Stored data:
*** Block opens ***

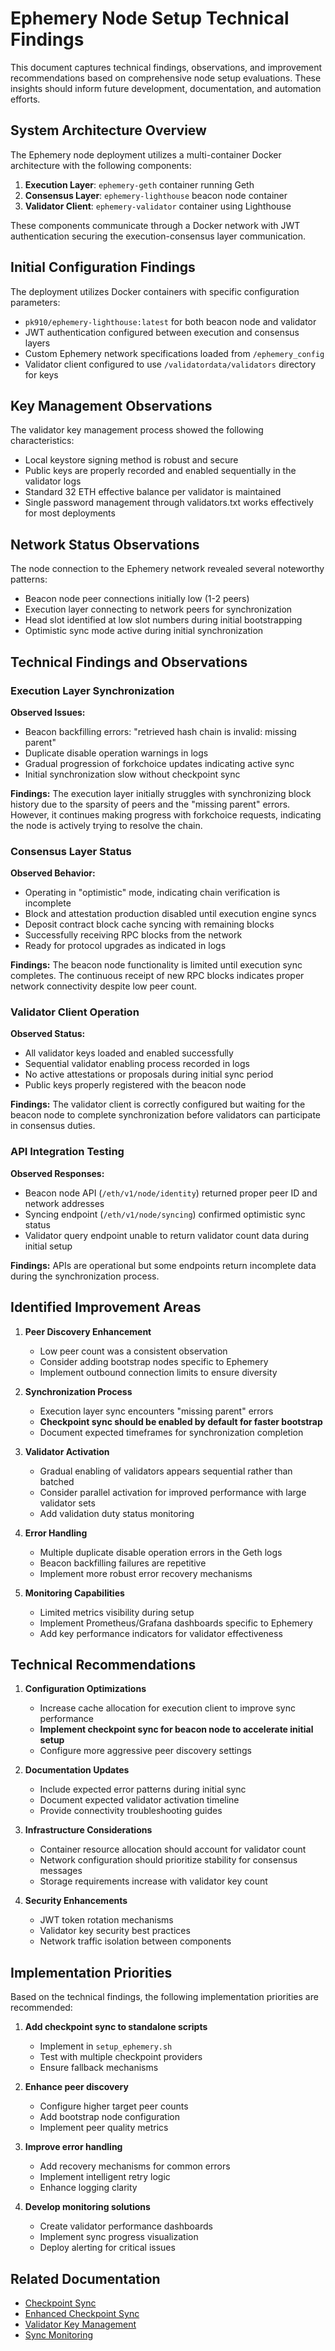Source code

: # Ephemery Node Setup Technical Findings

This document captures technical findings, observations, and improvement recommendations based on comprehensive node setup evaluations. These insights should inform future development, documentation, and automation efforts.

## System Architecture Overview

The Ephemery node deployment utilizes a multi-container Docker architecture with the following components:

1. **Execution Layer**: `ephemery-geth` container running Geth
2. **Consensus Layer**: `ephemery-lighthouse` beacon node container
3. **Validator Client**: `ephemery-validator` container using Lighthouse

These components communicate through a Docker network with JWT authentication securing the execution-consensus layer communication.

## Initial Configuration Findings

The deployment utilizes Docker containers with specific configuration parameters:

- `pk910/ephemery-lighthouse:latest` for both beacon node and validator
- JWT authentication configured between execution and consensus layers
- Custom Ephemery network specifications loaded from `/ephemery_config`
- Validator client configured to use `/validatordata/validators` directory for keys

## Key Management Observations

The validator key management process showed the following characteristics:
- Local keystore signing method is robust and secure
- Public keys are properly recorded and enabled sequentially in the validator logs
- Standard 32 ETH effective balance per validator is maintained
- Single password management through validators.txt works effectively for most deployments

## Network Status Observations

The node connection to the Ephemery network revealed several noteworthy patterns:
- Beacon node peer connections initially low (1-2 peers)
- Execution layer connecting to network peers for synchronization
- Head slot identified at low slot numbers during initial bootstrapping
- Optimistic sync mode active during initial synchronization

## Technical Findings and Observations

### Execution Layer Synchronization

**Observed Issues:**
- Beacon backfilling errors: "retrieved hash chain is invalid: missing parent"
- Duplicate disable operation warnings in logs
- Gradual progression of forkchoice updates indicating active sync
- Initial synchronization slow without checkpoint sync

**Findings:**
The execution layer initially struggles with synchronizing block history due to the sparsity of peers and the "missing parent" errors. However, it continues making progress with forkchoice requests, indicating the node is actively trying to resolve the chain.

### Consensus Layer Status

**Observed Behavior:**
- Operating in "optimistic" mode, indicating chain verification is incomplete
- Block and attestation production disabled until execution engine syncs
- Deposit contract block cache syncing with remaining blocks
- Successfully receiving RPC blocks from the network
- Ready for protocol upgrades as indicated in logs

**Findings:**
The beacon node functionality is limited until execution sync completes. The continuous receipt of new RPC blocks indicates proper network connectivity despite low peer count.

### Validator Client Operation

**Observed Status:**
- All validator keys loaded and enabled successfully
- Sequential validator enabling process recorded in logs
- No active attestations or proposals during initial sync period
- Public keys properly registered with the beacon node

**Findings:**
The validator client is correctly configured but waiting for the beacon node to complete synchronization before validators can participate in consensus duties.

### API Integration Testing

**Observed Responses:**
- Beacon node API (`/eth/v1/node/identity`) returned proper peer ID and network addresses
- Syncing endpoint (`/eth/v1/node/syncing`) confirmed optimistic sync status
- Validator query endpoint unable to return validator count data during initial setup

**Findings:**
APIs are operational but some endpoints return incomplete data during the synchronization process.

## Identified Improvement Areas

1. **Peer Discovery Enhancement**
   - Low peer count was a consistent observation
   - Consider adding bootstrap nodes specific to Ephemery
   - Implement outbound connection limits to ensure diversity

2. **Synchronization Process**
   - Execution layer sync encounters "missing parent" errors
   - **Checkpoint sync should be enabled by default for faster bootstrap**
   - Document expected timeframes for synchronization completion

3. **Validator Activation**
   - Gradual enabling of validators appears sequential rather than batched
   - Consider parallel activation for improved performance with large validator sets
   - Add validation duty status monitoring

4. **Error Handling**
   - Multiple duplicate disable operation errors in the Geth logs
   - Beacon backfilling failures are repetitive
   - Implement more robust error recovery mechanisms

5. **Monitoring Capabilities**
   - Limited metrics visibility during setup
   - Implement Prometheus/Grafana dashboards specific to Ephemery
   - Add key performance indicators for validator effectiveness

## Technical Recommendations

1. **Configuration Optimizations**
   - Increase cache allocation for execution client to improve sync performance
   - **Implement checkpoint sync for beacon node to accelerate initial setup**
   - Configure more aggressive peer discovery settings

2. **Documentation Updates**
   - Include expected error patterns during initial sync
   - Document expected validator activation timeline
   - Provide connectivity troubleshooting guides

3. **Infrastructure Considerations**
   - Container resource allocation should account for validator count
   - Network configuration should prioritize stability for consensus messages
   - Storage requirements increase with validator key count

4. **Security Enhancements**
   - JWT token rotation mechanisms
   - Validator key security best practices
   - Network traffic isolation between components

## Implementation Priorities

Based on the technical findings, the following implementation priorities are recommended:

1. **Add checkpoint sync to standalone scripts**
   - Implement in `setup_ephemery.sh`
   - Test with multiple checkpoint providers
   - Ensure fallback mechanisms

2. **Enhance peer discovery**
   - Configure higher target peer counts
   - Add bootstrap node configuration
   - Implement peer quality metrics

3. **Improve error handling**
   - Add recovery mechanisms for common errors
   - Implement intelligent retry logic
   - Enhance logging clarity

4. **Develop monitoring solutions**
   - Create validator performance dashboards
   - Implement sync progress visualization
   - Deploy alerting for critical issues

## Related Documentation

- [Checkpoint Sync](./CHECKPOINT_SYNC.md)
- [Enhanced Checkpoint Sync](./ENHANCED_CHECKPOINT_SYNC.md)
- [Validator Key Management](./VALIDATOR_KEY_MANAGEMENT.md)
- [Sync Monitoring](./SYNC_MONITORING.md)
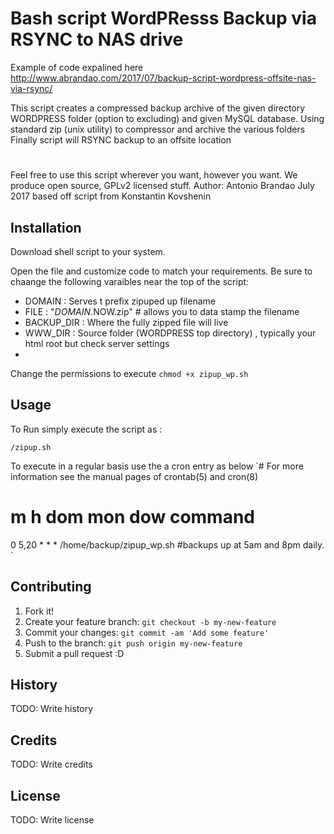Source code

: # Bash script WordPResss Backup via RSYNC to NAS drive
Example of code expalined here  http://www.abrandao.com/2017/07/backup-script-wordpress-offsite-nas-via-rsync/

This script creates a compressed backup archive of the given directory WORDPRESS folder (option to excluding) 
and given MySQL database.  Using standard zip (unix utility) to compressor and archive the various folders
Finally script will  RSYNC backup to an offsite location
#
 Feel free to use this script wherever you want, however you want. We produce open source, GPLv2 licensed stuff.
Author: Antonio Brandao July 2017 based off script from Konstantin Kovshenin 

## Installation

Download shell script to your system. 

 Open the file and customize code  to match your requirements. Be sure to chaange the following varaibles near the top of the script:

   * DOMAIN : Serves t prefix zipuped up filename
   * FILE   : "$DOMAIN.$NOW.zip"  # allows you to data stamp the filename 
   * BACKUP_DIR : Where the fully zipped file will live
   * WWW_DIR : Source folder (WORDPRESS  top directory) , typically your html root but check server settings
   *

Change the permissions to execute `chmod +x zipup_wp.sh`



## Usage

 To Run simply execute the script as :

`/zipup.sh`

  To execute  in a regular basis use the a cron entry as below
`# For more information see the manual pages of crontab(5) and cron(8)
#
# m h     dom mon dow   command
  0  5,20 *   *    *   /home/backup/zipup_wp.sh   #backups up at 5am and 8pm daily.
`


## Contributing
1. Fork it!
2. Create your feature branch: `git checkout -b my-new-feature`
3. Commit your changes: `git commit -am 'Add some feature'`
4. Push to the branch: `git push origin my-new-feature`
5. Submit a pull request :D
## History
TODO: Write history
## Credits
TODO: Write credits
## License
TODO: Write license

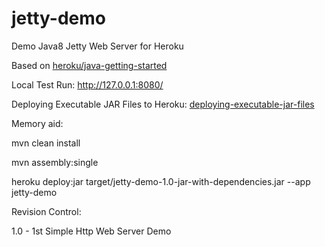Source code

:# jetty-demo
Demo Java8 Jetty Web Server for Heroku

Based on [heroku/java-getting-started](https://github.com/heroku/java-getting-started)

Local Test Run:
http://127.0.0.1:8080/

Deploying Executable JAR Files to Heroku:
[deploying-executable-jar-files](https://devcenter.heroku.com/articles/deploying-executable-jar-files)

Memory aid:
<p>
mvn clean install
<p>
mvn assembly:single
<p>
heroku deploy:jar target/jetty-demo-1.0-jar-with-dependencies.jar --app jetty-demo

Revision Control:
<p>
1.0 - 1st Simple Http Web Server Demo
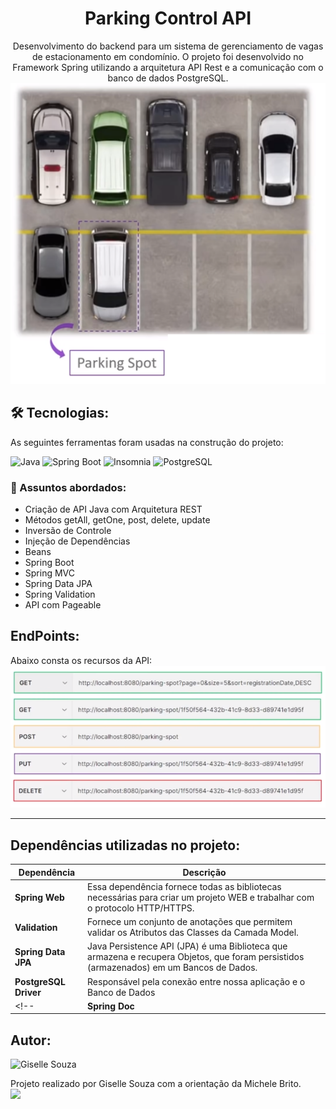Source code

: <h1 align="center"> Parking Control API</h1>

<div align="center">
Desenvolvimento do backend para um sistema de gerenciamento de vagas de estacionamento em condomínio. 
O projeto foi desenvolvido no Framework Spring utilizando a arquitetura API Rest e a comunicação com o banco de dados PostgreSQL.<br>

<img alt="Imagem da vaga de garagem" src="parkingSpot.png" />


</div>
 
<h2> 🛠 Tecnologias: </h2>

As seguintes ferramentas foram usadas na construção do projeto:

![Java](https://img.shields.io/badge/Java-ED8B00?style=flat&logo=openjdk&logoColor=white)
![Spring Boot](https://img.shields.io/badge/Spring-6DB33F?style=flat&logo=spring&logoColor=white)
![Insomnia](https://img.shields.io/badge/Insomnia-5C2D91?style=flat&logo=insomnia%20studio&logoColor=white)
![PostgreSQL](https://img.shields.io/badge/PostgreSQL-316192?style=flat&logo=postgresql&logoColor=white)
<!-- ![Render](https://img.shields.io/badge/Render-1CE783?style=flat&logo=render&logoColor=white)
![Swagger](https://img.shields.io/badge/Swagger-6DB33F?style=flat&logo=swagger&logoColor=white) -->

### 💬 Assuntos abordados:
- Criação de API Java com Arquitetura REST 
- Métodos getAll, getOne, post, delete, update 
- Inversão de Controle 
- Injeção de Dependências
- Beans
- Spring Boot
- Spring MVC
- Spring Data JPA 
- Spring Validation
- API com Pageable
<!-- - Spring Security (JWT)
- Deploy da aplicação com Render -->

<h2> EndPoints: </h2>
Abaixo consta os recursos da API:
<img alt="Imagem com os EndPoints da Aplicação" src="EndPoints_da_Aplicação.png" />

---

<h2> Dependências utilizadas no projeto: </h2>

| Dependência               | Descrição                                                    |
| ------------------------- | ------------------------------------------------------------ |
| **Spring Web**            | Essa dependência fornece todas as bibliotecas necessárias para criar um projeto WEB e trabalhar com o protocolo HTTP/HTTPS. |
| **Validation**            | Fornece um conjunto de anotações que permitem validar os Atributos das Classes da Camada Model. |
| **Spring Data JPA**       | Java Persistence API (JPA) é uma Biblioteca que armazena e recupera Objetos, que foram persistidos (armazenados) em um Bancos de Dados.      |
| **PostgreSQL Driver**            | Responsável pela conexão entre nossa aplicação e o Banco de Dados|
<!-- | **Spring Doc**            | Fornece as anotações do OpenAPI e oferece suporte ao Swagger, permitindo a disponibilização da UI e facilitando a construção da documentação da API.| -->

<!-- ### 💻 Demostração:

Para testar a API entre no link abaixo com: <br>
usuário: root@root.com <br>
senha: rootroot <br>

<a href="" target="_blank"><img align="center" alt="Testar Aplicação" src="https://img.shields.io/badge/Clique_aqui_para_testar_a_página-6DB33F?style=flat&logo=playerhite"></a>

<p> ⚠️Obs: Por se tratar de uma hospedagem gratuita, o sistema pode apresentar lentidão ao carregar a primeira página.</p> -->

<h2> Autor: </h2>

<img alt="Giselle Souza" title="Giselle Souza" src="https://github.com/gisellesouzaa.png" height="100" width="100"/>

Projeto realizado por Giselle Souza com a orientação da Michele Brito.
<br>
<a href="https://www.linkedin.com/in/giselle-de-souza-gabriel/" target="_blank"><img src="https://img.shields.io/badge/-LinkedIn-05122A?style=for-the-flat&logo=linkedin&logoColor=white" target="_blank"></a>
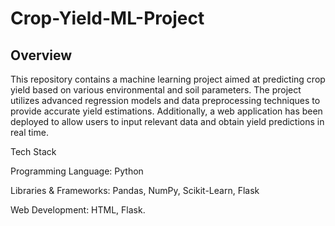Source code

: # Crop-Yield-ML-Project

## Overview

This repository contains a machine learning project aimed at predicting crop yield based on various environmental and soil parameters. The project utilizes advanced regression models and data preprocessing techniques to provide accurate yield estimations. Additionally, a web application has been deployed to allow users to input relevant data and obtain yield predictions in real time.


Tech Stack

Programming Language: Python

Libraries & Frameworks: Pandas, NumPy, Scikit-Learn, Flask

Web Development: HTML, Flask.
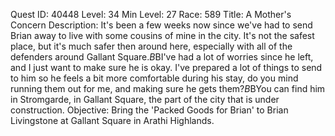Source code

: Quest ID: 40448
Level: 34
Min Level: 27
Race: 589
Title: A Mother's Concern
Description: It's been a few weeks now since we've had to send Brian away to live with some cousins of mine in the city. It's not the safest place, but it's much safer then around here, especially with all of the defenders around Gallant Square.$B$BI've had a lot of worries since he left, and I just want to make sure he is okay. I've prepared a lot of things to send to him so he feels a bit more comfortable during his stay, do you mind running them out for me, and making sure he gets them?$B$BYou can find him in Stromgarde, in Gallant Square, the part of the city that is under construction.
Objective: Bring the 'Packed Goods for Brian' to Brian Livingstone at Gallant Square in Arathi Highlands.

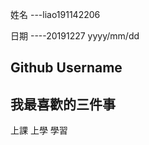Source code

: 姓名
---liao191142206

日期
----20191227
yyyy/mm/dd

Github Username
---------------

我最喜歡的三件事
---------------
上課
上學
學習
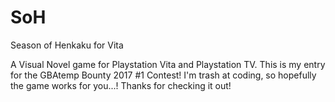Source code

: # SoH
Season of Henkaku for Vita

A Visual Novel game for Playstation Vita and Playstation TV. This is my entry for the GBAtemp Bounty 2017 #1 Contest!
I'm trash at coding, so hopefully the game works for you...! Thanks for checking it out!
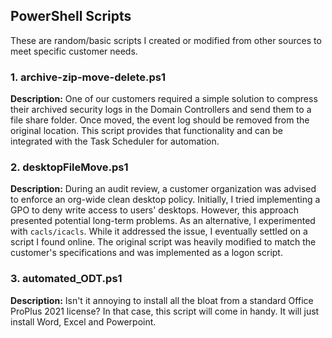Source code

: ## PowerShell Scripts

These are random/basic scripts I created or modified from other sources to meet specific customer needs.

### 1. archive-zip-move-delete.ps1
**Description:** One of our customers required a simple solution to compress their archived security logs in the Domain Controllers and send them to a file share folder. Once moved, the event log should be removed from the original location. This script provides that functionality and can be integrated with the Task Scheduler for automation.

### 2. desktopFileMove.ps1
**Description:** During an audit review, a customer organization was advised to enforce an org-wide clean desktop policy. Initially, I tried implementing a GPO to deny write access to users' desktops. However, this approach presented potential long-term problems. As an alternative, I experimented with `cacls/icacls`. While it addressed the issue, I eventually settled on a script I found online. The original script was heavily modified to match the customer's specifications and was implemented as a logon script.

### 3. automated_ODT.ps1
**Description:** Isn't it annoying to install all the bloat from a standard Office ProPlus 2021 license? In that case, this script will come in handy. It will just install Word, Excel and Powerpoint.
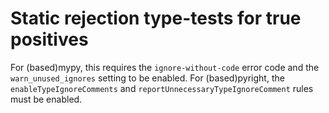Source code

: # Static rejection type-tests for true positives

For (based)mypy, this requires the `ignore-without-code` error code and the `warn_unused_ignores`
setting to be enabled.
For (based)pyright, the `enableTypeIgnoreComments` and `reportUnnecessaryTypeIgnoreComment` rules
must be enabled.
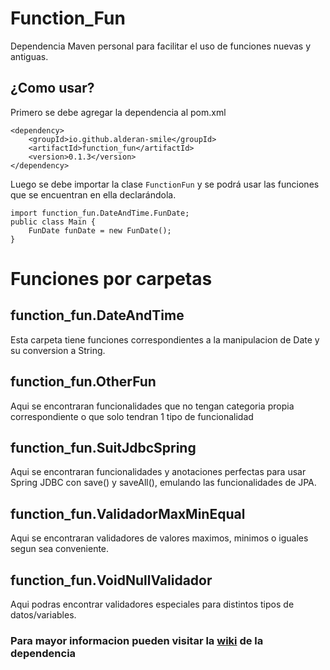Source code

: # Function_Fun
Dependencia Maven personal para facilitar el uso de funciones nuevas y antiguas.

## ¿Como usar?

Primero se debe agregar la dependencia al pom.xml

    <dependency>
        <groupId>io.github.alderan-smile</groupId>
        <artifactId>function_fun</artifactId>
        <version>0.1.3</version>
    </dependency>

Luego se debe importar la clase `FunctionFun` y se podrá usar las funciones que se encuentran en ella declarándola.

    import function_fun.DateAndTime.FunDate;
    public class Main {
        FunDate funDate = new FunDate();
    }

# Funciones por carpetas

## function_fun.DateAndTime
Esta carpeta tiene funciones correspondientes a la manipulacion de Date y su conversion a String.

## function_fun.OtherFun
Aqui se encontraran funcionalidades que no tengan categoria propia correspondiente o que solo tendran 1 tipo de funcionalidad

## function_fun.SuitJdbcSpring
Aqui se encontraran funcionalidades y anotaciones perfectas para usar Spring JDBC con save() y saveAll(), emulando las funcionalidades de JPA.

## function_fun.ValidadorMaxMinEqual
Aqui se encontraran validadores de valores maximos, minimos o iguales segun sea conveniente.

## function_fun.VoidNullValidador
Aqui podras encontrar validadores especiales para distintos tipos de datos/variables.

### Para mayor informacion pueden visitar la [wiki](https://github.com/Alderan-Smile/function_fun/wiki) de la dependencia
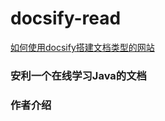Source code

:# docsify-read

[如何使用docsify搭建文档类型的网站](./docs/how-to-use-docsify.md)

### 安利一个在线学习Java的文档


### 作者介绍

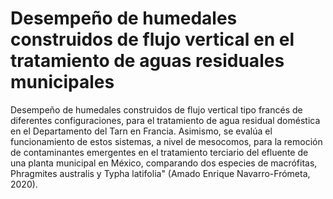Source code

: # Desempeño de humedales construidos de flujo vertical en el tratamiento de aguas residuales municipales 

Desempeño de humedales construidos de flujo vertical tipo francés de diferentes configuraciones, para el tratamiento de agua residual doméstica en el Departamento del Tarn en Francia. Asimismo, se evalúa el funcionamiento de estos sistemas, a nivel de mesocomos, para la remoción de contaminantes emergentes en el tratamiento terciario del efluente de una planta municipal en México, comparando dos especies de macrófitas, Phragmites australis y Typha latifolia" (Amado Enrique Navarro-Frómeta, 2020).

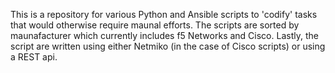 This is a repository for various Python and Ansible scripts to 'codify' tasks that would otherwise require maunal efforts. 
The scripts are sorted by maunafacturer which currently includes f5 Networks and Cisco.
Lastly, the script are written using either Netmiko (in the case of Cisco scripts) or using a REST api.
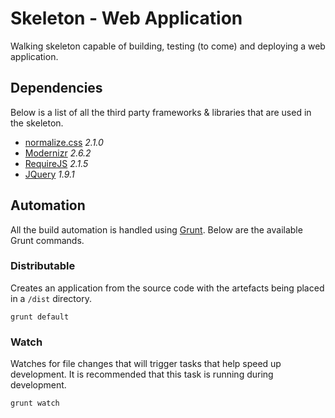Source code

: # Skeleton - Web Application

Walking skeleton capable of building, testing (to come) and deploying a web application.

## Dependencies

Below is a list of all the third party frameworks & libraries that are used in the skeleton.

* [normalize.css](https://github.com/necolas/normalize.css) *2.1.0*
* [Modernizr](http://modernizr.com/) *2.6.2*
* [RequireJS](http://requirejs.org/) *2.1.5*
* [JQuery](http://jquery.com) *1.9.1*

## Automation

All the build automation is handled using [Grunt](http://gruntjs.com). Below are the available Grunt commands.

### Distributable

Creates an application from the source code with the artefacts being placed in a `/dist` directory.

	grunt default

### Watch

Watches for file changes that will trigger tasks that help speed up development. It is recommended that this task is running during development.

    grunt watch
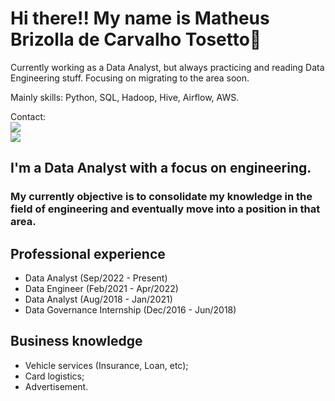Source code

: # Hi there!! My name is Matheus Brizolla de Carvalho Tosetto👋

Currently working as a Data Analyst, but always practicing and reading Data Engineering stuff. Focusing on migrating to the area soon.

Mainly skills:
Python, SQL, Hadoop, Hive, Airflow, AWS.

Contact: <br>
<a href="https://linkedin.com/in/matheus-brizolla/" target="_blank"><img src="https://img.shields.io/badge/-LinkedIn-%230077B5?style=for-the-badge&logo=linkedin&logoColor=white" target="_blank"></a>   
<a href = "matbrizolla@gmail.com"><img src="https://img.shields.io/badge/Gmail-D14836?style=for-the-badge&logo=gmail&logoColor=white" target="_blank"></a>

## I'm a Data Analyst with a focus on engineering.

### My currently objective is to consolidate my knowledge in the field of engineering and eventually move into a position in that area.

## Professional experience
- Data Analyst (Sep/2022 - Present)
- Data Engineer (Feb/2021 - Apr/2022)
- Data Analyst (Aug/2018 - Jan/2021)
- Data Governance Internship (Dec/2016 - Jun/2018)

## Business knowledge
- Vehicle services (Insurance, Loan, etc);
- Card logistics;
- Advertisement.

*** Block closes ***

## Work item
If a line of the entries holds the word "Render", copy it out.

## Task result
<!-- ![Render](https://img.shields.io/badge/Render-1CE783?style=flat&logo=render&logoColor=white)
- Deploy da aplicação com Render -->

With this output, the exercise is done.